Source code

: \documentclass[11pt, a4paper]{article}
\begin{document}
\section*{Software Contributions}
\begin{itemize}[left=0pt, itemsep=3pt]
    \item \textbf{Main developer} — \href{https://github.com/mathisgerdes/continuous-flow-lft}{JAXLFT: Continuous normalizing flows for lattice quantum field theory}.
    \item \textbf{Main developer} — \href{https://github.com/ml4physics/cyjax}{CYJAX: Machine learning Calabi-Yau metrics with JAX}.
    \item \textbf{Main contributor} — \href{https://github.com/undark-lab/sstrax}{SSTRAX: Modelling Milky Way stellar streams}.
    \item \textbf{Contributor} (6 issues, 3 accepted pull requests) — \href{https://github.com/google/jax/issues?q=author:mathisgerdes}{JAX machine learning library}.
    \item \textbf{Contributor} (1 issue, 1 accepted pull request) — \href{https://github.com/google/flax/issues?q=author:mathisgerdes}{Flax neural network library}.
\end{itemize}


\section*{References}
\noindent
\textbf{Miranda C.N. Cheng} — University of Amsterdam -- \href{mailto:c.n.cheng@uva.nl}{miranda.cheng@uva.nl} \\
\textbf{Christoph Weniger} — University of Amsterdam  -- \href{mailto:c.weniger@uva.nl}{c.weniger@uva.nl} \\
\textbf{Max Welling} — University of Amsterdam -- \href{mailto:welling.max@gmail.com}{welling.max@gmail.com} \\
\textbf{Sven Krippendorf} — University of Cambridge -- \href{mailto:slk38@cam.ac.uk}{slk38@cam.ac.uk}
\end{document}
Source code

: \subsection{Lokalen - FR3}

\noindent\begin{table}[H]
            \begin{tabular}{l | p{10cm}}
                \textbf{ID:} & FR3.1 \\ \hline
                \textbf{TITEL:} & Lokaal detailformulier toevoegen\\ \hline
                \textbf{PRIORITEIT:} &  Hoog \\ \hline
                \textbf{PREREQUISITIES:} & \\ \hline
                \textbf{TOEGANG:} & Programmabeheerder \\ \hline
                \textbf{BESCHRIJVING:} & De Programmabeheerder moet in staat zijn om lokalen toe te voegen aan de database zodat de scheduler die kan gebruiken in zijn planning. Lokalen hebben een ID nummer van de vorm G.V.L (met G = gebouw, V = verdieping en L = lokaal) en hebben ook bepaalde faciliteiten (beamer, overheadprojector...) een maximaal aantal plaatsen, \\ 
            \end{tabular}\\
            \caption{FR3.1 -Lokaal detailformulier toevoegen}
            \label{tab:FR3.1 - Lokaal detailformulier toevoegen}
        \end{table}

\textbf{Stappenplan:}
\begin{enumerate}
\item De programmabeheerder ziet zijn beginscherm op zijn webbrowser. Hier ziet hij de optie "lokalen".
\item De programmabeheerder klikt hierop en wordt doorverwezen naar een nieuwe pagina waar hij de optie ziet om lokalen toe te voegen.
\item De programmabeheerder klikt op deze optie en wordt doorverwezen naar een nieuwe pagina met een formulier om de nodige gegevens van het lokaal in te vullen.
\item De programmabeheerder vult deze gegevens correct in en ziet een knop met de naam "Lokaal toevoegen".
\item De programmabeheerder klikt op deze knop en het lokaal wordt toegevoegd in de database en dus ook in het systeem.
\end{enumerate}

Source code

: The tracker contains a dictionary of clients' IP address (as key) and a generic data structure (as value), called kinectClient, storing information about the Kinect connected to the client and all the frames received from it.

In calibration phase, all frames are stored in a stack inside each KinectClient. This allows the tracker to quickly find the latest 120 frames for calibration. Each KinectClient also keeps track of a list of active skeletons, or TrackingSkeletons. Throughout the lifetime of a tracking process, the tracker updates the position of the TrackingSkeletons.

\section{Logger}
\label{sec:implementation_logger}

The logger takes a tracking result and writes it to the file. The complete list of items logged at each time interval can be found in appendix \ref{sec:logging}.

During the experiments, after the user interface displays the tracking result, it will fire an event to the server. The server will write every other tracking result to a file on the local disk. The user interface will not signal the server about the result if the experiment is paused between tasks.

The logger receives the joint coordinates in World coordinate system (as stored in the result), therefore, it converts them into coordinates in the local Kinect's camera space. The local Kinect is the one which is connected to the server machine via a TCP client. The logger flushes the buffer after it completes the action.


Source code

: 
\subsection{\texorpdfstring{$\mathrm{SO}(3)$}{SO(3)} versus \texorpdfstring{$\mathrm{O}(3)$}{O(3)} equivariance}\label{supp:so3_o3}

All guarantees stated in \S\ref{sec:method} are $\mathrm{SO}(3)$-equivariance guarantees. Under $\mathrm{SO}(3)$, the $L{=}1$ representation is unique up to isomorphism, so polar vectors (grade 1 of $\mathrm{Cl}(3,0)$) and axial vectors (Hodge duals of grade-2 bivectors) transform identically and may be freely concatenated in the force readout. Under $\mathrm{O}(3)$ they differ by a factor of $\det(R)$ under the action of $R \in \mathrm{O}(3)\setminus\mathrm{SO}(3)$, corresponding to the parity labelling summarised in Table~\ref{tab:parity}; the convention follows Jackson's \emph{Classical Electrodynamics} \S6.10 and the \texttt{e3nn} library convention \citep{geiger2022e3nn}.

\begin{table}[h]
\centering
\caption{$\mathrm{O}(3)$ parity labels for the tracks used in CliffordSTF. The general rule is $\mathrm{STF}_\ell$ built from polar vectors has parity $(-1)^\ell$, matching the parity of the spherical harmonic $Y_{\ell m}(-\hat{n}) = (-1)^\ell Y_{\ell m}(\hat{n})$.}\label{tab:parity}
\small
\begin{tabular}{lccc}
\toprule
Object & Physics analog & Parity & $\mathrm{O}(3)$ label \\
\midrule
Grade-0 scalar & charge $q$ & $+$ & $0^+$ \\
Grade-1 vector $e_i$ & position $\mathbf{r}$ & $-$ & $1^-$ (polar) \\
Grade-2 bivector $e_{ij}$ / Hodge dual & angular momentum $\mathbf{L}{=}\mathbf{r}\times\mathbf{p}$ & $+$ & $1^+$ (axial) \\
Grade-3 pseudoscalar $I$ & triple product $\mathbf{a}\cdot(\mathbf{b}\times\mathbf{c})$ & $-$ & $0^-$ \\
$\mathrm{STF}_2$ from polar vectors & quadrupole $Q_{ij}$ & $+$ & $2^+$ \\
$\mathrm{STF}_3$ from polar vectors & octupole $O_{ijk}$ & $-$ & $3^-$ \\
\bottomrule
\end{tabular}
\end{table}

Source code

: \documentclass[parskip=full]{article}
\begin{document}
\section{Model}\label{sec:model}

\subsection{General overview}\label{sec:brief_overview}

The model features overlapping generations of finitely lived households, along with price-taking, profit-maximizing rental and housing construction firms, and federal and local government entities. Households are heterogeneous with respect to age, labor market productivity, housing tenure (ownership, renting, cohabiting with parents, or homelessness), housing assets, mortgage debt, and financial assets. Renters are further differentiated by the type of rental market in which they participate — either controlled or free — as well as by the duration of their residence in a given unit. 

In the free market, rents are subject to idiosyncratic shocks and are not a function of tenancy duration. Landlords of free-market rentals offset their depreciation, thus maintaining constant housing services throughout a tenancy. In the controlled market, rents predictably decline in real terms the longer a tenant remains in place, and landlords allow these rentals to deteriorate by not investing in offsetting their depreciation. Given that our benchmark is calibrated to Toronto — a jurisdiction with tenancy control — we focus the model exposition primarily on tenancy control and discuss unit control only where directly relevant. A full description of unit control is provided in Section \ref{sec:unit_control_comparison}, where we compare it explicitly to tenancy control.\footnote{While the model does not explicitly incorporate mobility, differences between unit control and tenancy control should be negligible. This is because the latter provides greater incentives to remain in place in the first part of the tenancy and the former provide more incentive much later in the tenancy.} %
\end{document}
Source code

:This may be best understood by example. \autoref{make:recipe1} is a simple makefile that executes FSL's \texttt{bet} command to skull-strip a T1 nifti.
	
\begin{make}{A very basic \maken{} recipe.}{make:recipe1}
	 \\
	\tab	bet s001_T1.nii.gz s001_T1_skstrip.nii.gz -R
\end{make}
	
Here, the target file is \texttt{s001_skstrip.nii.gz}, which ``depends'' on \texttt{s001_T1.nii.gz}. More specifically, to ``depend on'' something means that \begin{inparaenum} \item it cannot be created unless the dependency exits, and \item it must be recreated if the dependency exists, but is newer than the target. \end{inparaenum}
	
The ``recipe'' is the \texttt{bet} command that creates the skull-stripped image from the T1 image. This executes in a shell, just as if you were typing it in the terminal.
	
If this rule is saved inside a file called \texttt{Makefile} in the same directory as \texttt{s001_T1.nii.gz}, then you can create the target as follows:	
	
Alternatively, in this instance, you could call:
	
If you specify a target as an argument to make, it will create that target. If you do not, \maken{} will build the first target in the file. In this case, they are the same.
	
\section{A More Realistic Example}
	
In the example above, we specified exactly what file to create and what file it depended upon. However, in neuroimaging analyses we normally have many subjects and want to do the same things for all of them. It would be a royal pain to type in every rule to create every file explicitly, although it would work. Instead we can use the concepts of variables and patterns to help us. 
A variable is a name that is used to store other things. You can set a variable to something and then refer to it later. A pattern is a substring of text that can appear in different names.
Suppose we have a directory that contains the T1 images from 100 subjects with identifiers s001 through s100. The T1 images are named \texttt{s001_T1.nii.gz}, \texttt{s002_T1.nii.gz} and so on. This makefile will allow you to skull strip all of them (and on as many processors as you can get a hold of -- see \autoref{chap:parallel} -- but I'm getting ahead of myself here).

————

## Work to complete
Start at the line containing "Alternatively, in this" and print each line exactly until the listing ends, keeping the final line too.

## Result for this exercise
Alternatively, in this instance, you could call:
	
If you specify a target as an argument to make, it will create that target. If you do not, \maken{} will build the first target in the file. In this case, they are the same.
	
\section{A More Realistic Example}
	
In the example above, we specified exactly what file to create and what file it depended upon. However, in neuroimaging analyses we normally have many subjects and want to do the same things for all of them. It would be a royal pain to type in every rule to create every file explicitly, although it would work. Instead we can use the concepts of variables and patterns to help us. 
A variable is a name that is used to store other things. You can set a variable to something and then refer to it later. A pattern is a substring of text that can appear in different names.
Suppose we have a directory that contains the T1 images from 100 subjects with identifiers s001 through s100. The T1 images are named \texttt{s001_T1.nii.gz}, \texttt{s002_T1.nii.gz} and so on. This makefile will allow you to skull strip all of them (and on as many processors as you can get a hold of -- see \autoref{chap:parallel} -- but I'm getting ahead of myself here).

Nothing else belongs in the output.